--- Dataset records Enclosed Below ---

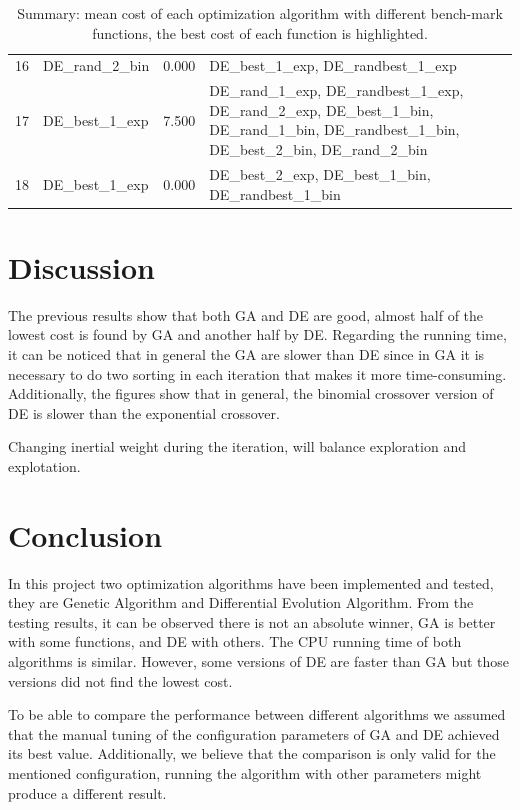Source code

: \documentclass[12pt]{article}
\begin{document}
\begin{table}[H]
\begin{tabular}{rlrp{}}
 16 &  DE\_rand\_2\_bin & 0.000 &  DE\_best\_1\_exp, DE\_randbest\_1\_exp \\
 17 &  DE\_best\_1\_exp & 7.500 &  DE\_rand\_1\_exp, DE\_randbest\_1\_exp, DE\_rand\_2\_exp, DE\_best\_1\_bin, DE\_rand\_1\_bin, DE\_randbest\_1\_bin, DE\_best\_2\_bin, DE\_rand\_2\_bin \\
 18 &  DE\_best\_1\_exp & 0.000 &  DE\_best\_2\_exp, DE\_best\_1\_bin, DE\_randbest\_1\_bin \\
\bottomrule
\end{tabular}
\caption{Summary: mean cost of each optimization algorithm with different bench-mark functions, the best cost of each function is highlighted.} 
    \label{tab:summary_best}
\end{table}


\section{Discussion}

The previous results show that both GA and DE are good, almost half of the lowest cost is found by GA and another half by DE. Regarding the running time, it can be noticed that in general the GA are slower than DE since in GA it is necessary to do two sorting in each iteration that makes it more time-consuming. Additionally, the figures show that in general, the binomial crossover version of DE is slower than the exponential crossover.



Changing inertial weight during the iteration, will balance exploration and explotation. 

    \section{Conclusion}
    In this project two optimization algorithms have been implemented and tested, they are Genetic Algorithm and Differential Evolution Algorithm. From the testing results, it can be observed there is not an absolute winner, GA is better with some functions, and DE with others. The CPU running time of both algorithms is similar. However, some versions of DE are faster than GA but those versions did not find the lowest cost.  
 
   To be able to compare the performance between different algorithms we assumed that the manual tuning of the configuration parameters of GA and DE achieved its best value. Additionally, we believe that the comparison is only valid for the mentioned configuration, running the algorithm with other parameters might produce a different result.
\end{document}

--- End of Enclosed Dataset records ---

What to do - Across the whole listing above, repeat each line exactly and leave out the images.

Your solution -
Source code

: \documentclass[12pt]{article}
\begin{document}
\begin{table}[H]
\begin{tabular}{rlrp{}}
 16 &  DE\_rand\_2\_bin & 0.000 &  DE\_best\_1\_exp, DE\_randbest\_1\_exp \\
 17 &  DE\_best\_1\_exp & 7.500 &  DE\_rand\_1\_exp, DE\_randbest\_1\_exp, DE\_rand\_2\_exp, DE\_best\_1\_bin, DE\_rand\_1\_bin, DE\_randbest\_1\_bin, DE\_best\_2\_bin, DE\_rand\_2\_bin \\
 18 &  DE\_best\_1\_exp & 0.000 &  DE\_best\_2\_exp, DE\_best\_1\_bin, DE\_randbest\_1\_bin \\
\bottomrule
\end{tabular}
\caption{Summary: mean cost of each optimization algorithm with different bench-mark functions, the best cost of each function is highlighted.} 
    \label{tab:summary_best}
\end{table}


\section{Discussion}

The previous results show that both GA and DE are good, almost half of the lowest cost is found by GA and another half by DE. Regarding the running time, it can be noticed that in general the GA are slower than DE since in GA it is necessary to do two sorting in each iteration that makes it more time-consuming. Additionally, the figures show that in general, the binomial crossover version of DE is slower than the exponential crossover.



Changing inertial weight during the iteration, will balance exploration and explotation. 

    \section{Conclusion}
    In this project two optimization algorithms have been implemented and tested, they are Genetic Algorithm and Differential Evolution Algorithm. From the testing results, it can be observed there is not an absolute winner, GA is better with some functions, and DE with others. The CPU running time of both algorithms is similar. However, some versions of DE are faster than GA but those versions did not find the lowest cost.  
 
   To be able to compare the performance between different algorithms we assumed that the manual tuning of the configuration parameters of GA and DE achieved its best value. Additionally, we believe that the comparison is only valid for the mentioned configuration, running the algorithm with other parameters might produce a different result.
\end{document}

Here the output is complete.